Characterization of pH Dependence in Colloidal Silica Stability for Semiconductor CMP using Nanoparticle Tracking Analysis

A Case Study with NanoSight Pro

Chemical Mechanical Polishing (CMP) is a critical planarization process in semiconductor manufacturing, enabling the production of highly uniform, defect-free wafer surfaces required for advanced electronic devices. The performance of a CMP process is strongly influenced by slurry properties, particularly the size, concentration, and stability of abrasive particles suspended within the formulation. Even subtle changes in particle behaviour can affect material removal rates, surface quality, process consistency, and overall manufacturing yield.

The Challenge of Colloidal Silica Aggregation

Colloidal silica is one of the most widely used abrasive materials in CMP slurries for silicon wafer polishing. These nanoscale silica particles are typically dispersed in water and stabilized through surface charge interactions. However, colloidal stability is highly sensitive to the chemical environment. Changes in pH, ionic strength, or processing conditions can alter particle interactions and promote aggregation.

Aggregation is a significant concern because larger particle clusters can introduce scratches and defects on wafer surfaces.
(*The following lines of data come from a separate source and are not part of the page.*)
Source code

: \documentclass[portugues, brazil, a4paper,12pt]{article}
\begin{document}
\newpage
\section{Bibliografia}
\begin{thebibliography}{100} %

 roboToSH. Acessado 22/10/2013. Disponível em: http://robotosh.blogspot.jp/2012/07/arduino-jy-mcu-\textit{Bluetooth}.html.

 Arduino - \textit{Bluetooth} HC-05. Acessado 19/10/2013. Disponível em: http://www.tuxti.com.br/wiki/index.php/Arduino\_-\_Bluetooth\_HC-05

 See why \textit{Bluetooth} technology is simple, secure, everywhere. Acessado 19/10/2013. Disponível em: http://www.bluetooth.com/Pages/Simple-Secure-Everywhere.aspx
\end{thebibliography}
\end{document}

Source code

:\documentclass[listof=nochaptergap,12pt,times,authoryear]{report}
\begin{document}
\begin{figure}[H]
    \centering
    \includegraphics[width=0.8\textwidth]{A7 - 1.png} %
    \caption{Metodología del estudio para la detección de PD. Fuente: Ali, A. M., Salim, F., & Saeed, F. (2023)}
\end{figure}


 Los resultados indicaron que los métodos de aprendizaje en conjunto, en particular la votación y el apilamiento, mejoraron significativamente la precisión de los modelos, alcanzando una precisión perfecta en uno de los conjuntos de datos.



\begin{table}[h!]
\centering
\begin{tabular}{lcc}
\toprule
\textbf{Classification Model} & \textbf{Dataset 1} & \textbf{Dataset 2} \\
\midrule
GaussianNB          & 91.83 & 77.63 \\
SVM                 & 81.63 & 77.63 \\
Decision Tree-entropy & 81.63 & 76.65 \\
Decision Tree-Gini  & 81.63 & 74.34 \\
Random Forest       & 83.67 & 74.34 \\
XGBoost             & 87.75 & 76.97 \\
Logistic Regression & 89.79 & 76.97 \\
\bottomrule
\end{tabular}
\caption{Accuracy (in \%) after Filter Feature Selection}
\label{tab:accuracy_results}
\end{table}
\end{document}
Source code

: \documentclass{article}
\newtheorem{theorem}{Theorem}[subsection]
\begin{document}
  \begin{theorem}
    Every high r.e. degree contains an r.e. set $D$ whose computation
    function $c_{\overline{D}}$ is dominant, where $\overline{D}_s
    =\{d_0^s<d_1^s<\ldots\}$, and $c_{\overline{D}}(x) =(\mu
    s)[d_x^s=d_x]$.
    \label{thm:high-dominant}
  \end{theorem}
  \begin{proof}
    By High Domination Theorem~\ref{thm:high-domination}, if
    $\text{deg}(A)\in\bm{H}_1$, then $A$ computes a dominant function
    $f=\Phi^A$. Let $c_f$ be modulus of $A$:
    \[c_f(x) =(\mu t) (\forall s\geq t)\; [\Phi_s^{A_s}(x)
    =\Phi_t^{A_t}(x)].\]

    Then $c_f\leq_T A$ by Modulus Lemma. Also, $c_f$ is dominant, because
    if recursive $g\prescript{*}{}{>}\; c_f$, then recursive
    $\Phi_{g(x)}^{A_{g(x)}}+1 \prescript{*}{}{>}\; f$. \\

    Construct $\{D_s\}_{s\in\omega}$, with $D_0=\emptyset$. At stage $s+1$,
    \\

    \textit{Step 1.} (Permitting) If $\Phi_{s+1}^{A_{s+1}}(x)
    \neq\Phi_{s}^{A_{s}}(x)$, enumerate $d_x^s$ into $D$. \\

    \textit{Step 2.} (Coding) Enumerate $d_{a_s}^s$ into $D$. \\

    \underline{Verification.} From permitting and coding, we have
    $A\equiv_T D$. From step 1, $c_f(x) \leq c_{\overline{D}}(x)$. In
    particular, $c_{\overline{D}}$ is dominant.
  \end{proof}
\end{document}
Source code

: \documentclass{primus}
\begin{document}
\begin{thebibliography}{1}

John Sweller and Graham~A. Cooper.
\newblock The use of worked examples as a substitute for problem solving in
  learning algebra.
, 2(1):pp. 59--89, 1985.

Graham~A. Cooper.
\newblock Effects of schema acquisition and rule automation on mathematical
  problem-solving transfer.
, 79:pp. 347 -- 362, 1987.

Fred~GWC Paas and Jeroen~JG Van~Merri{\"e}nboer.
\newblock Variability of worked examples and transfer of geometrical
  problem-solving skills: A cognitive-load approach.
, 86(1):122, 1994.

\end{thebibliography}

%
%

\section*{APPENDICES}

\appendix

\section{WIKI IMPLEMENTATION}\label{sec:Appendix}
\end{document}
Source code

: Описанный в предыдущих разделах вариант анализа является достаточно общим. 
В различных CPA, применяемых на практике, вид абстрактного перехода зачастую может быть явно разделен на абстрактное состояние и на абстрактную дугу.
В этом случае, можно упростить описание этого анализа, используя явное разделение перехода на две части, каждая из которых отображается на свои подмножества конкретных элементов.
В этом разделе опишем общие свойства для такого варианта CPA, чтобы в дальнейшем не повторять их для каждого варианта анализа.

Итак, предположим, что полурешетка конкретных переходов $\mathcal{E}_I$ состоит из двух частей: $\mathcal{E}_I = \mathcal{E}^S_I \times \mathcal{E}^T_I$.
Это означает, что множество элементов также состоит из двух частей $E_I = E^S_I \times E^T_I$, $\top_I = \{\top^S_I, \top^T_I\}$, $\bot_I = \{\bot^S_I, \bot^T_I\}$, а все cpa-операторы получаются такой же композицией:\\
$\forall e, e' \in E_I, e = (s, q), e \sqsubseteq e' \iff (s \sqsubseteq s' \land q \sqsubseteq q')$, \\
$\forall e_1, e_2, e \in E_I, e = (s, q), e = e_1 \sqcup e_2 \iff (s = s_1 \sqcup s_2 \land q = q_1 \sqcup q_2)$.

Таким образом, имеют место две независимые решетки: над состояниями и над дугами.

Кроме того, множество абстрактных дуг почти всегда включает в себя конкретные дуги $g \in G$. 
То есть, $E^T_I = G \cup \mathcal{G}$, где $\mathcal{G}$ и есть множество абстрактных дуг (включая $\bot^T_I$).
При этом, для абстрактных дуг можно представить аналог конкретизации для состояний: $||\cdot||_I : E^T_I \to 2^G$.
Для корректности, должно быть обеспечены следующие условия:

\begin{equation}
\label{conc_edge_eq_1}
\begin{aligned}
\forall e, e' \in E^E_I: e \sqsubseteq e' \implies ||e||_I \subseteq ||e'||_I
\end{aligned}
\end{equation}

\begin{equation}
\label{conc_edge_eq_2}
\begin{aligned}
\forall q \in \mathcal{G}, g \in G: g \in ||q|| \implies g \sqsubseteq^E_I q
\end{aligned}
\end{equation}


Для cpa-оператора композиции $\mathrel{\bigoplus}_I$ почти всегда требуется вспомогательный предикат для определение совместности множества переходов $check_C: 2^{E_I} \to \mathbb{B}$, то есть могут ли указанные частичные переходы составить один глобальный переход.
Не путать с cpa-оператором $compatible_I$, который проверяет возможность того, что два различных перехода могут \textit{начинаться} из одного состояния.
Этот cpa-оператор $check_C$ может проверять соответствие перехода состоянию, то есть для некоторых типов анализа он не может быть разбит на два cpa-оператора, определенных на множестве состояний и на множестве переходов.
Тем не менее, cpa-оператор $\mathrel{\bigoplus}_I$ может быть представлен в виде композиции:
Coarse particles may also contribute to variations in polishing performance and material removal rates. As semiconductor devices continue to scale and process tolerances become increasingly stringent, understanding and controlling slurry stability has become an essential aspect of CMP process development and quality assurance.

Why Nanoparticle Characterization Matters

Effective particle characterization is fundamental to evaluating slurry performance and identifying early signs of instability. Conventional analytical techniques such as dynamic light scattering (DLS) are widely used for routine monitoring, while electron microscopy provides detailed structural information. However, these methods may have limitations when investigating complex dispersions or detecting low levels of aggregation in particles suspended in their native liquid environment.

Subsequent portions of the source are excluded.